The PSSI will support further development of tools such as mass marking (MM) and mark-selective fisheries (MSF) that provides for conservation of stocks of concern and supports sustainable harvesting opportunities.

Further consultations are planned in 2022 to seek input on benefits and challenges of these mass marking and mark-selective fishery approaches to inform further decisions.


Hatcheries and Salmonid Program

The Salmonid Enhancement Program (SEP) plays a critical role in conserving, managing, and rebuilding Pacific salmon stocks and supporting sustainable fisheries across British Columbia (BC) and the Yukon.
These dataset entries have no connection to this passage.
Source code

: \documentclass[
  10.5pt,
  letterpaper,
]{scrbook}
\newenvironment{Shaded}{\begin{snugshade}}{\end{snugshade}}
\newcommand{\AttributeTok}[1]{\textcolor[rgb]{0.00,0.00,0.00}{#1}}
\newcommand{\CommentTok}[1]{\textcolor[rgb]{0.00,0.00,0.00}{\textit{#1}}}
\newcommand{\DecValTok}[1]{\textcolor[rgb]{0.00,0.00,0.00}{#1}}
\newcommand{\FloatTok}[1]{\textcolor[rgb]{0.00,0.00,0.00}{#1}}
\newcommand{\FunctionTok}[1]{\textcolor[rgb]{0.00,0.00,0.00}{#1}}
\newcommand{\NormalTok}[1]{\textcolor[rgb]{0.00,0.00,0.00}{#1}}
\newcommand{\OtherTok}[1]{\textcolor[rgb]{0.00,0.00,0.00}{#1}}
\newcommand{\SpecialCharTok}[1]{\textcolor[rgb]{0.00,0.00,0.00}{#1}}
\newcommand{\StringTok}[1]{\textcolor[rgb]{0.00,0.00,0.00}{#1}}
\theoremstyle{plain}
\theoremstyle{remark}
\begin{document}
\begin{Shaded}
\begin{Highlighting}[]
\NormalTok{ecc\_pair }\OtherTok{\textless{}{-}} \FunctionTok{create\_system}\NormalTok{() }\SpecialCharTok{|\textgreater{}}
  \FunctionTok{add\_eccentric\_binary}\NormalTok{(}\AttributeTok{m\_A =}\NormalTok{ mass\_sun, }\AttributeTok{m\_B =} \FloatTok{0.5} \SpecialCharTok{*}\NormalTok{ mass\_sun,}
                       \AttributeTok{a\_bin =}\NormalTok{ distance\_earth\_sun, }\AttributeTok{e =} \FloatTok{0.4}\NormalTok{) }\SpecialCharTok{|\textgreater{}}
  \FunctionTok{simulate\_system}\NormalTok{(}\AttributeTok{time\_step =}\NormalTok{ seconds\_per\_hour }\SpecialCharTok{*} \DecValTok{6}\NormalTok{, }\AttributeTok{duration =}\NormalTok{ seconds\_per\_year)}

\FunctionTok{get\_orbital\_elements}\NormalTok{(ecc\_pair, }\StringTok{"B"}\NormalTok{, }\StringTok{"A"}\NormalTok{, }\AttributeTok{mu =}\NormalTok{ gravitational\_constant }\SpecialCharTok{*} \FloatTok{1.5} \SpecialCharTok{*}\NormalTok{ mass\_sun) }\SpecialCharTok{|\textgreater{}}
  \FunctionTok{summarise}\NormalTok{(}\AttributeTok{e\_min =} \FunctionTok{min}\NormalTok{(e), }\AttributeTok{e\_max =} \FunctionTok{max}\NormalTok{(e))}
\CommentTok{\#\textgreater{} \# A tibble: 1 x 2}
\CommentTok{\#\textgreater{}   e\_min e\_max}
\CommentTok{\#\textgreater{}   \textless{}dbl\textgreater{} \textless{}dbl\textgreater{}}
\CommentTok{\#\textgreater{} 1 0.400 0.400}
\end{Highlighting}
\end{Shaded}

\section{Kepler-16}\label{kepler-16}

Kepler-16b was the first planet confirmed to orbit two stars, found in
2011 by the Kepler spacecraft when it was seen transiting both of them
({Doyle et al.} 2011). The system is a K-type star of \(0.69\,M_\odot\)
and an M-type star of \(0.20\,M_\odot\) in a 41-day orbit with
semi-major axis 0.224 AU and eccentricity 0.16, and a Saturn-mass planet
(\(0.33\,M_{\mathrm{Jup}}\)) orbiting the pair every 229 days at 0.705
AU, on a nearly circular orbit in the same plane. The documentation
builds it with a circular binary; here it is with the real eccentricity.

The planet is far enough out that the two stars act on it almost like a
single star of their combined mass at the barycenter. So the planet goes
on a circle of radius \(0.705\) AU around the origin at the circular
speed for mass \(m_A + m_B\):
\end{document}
The SEP employs a unique combination of Indigenous public engagement and education, habitat restoration activities, and a variety of hatchery and spawning channel facilities to support this critical role.

The Pacific Salmon Strategic Initiative (PSSI) supports new investments in hatchery facilities and science to increase support for the conservation and rebuilding of Pacific Salmon stocks.


Category B licences

The categorization of licences in the lobster fishery began in 1976.

Category B licences allow for modest levels of harvesting and are held by harvesters who have a historical attachment to the fishery.

Category B licences cannot be reissued and extinguish upon the death or retirement of the licence holder.

There are no plans to revisit the existing policies for category B licences at this time.

Federal Court Decision

Fisheries and Oceans Canada is aware of the Federal Court decision on Publicover v. Canada. Given this is active litigation, I have no comment to make at this time.


Category B Lobster Licences


2022 Canada-France 3Ps Cod Fishery

The Government of Canada recognizes the cultural, economic, and historical importance of cod to Newfoundlanders and Labradorians.

The Government also has a duty to manage resources and ecosystems responsibly for future generations. This includes ensuring the long-term sustainability of the oceans and restoration of fish stocks.

As Minister, I am committed to making decisions based on the best available science, being precautionary when science is uncertain, while taking into consideration the views of all stakeholders.

The latest stock assessment shows that 3Ps cod remains in a critical state. My department’s policy in this situation is clear: when a stock is in a critical state, growth is to be promoted and removals from all human sources are to be kept to the lowest possible level.

My officials and I are engaged with our counterparts in France on the path forward for this jointly managed fishery.

Efforts are also well underway, including engagement with stakeholders, to develop a rebuilding plan for this stock.


Forage Fish

Forage fish play an essential role in ocean ecosystems. Some small pelagic forage fish stocks are seriously depleted and have fallen into the critical zone, a designation meaning that there is a high probability that productivity may be impaired such that serious harm to the stock occurs.

DFO’s Precautionary Approach (PA) Framework states that for fish stocks in the critical zone, fishing must be kept to the lowest possible level to promote stock growth and that there should be no tolerance for preventable decline.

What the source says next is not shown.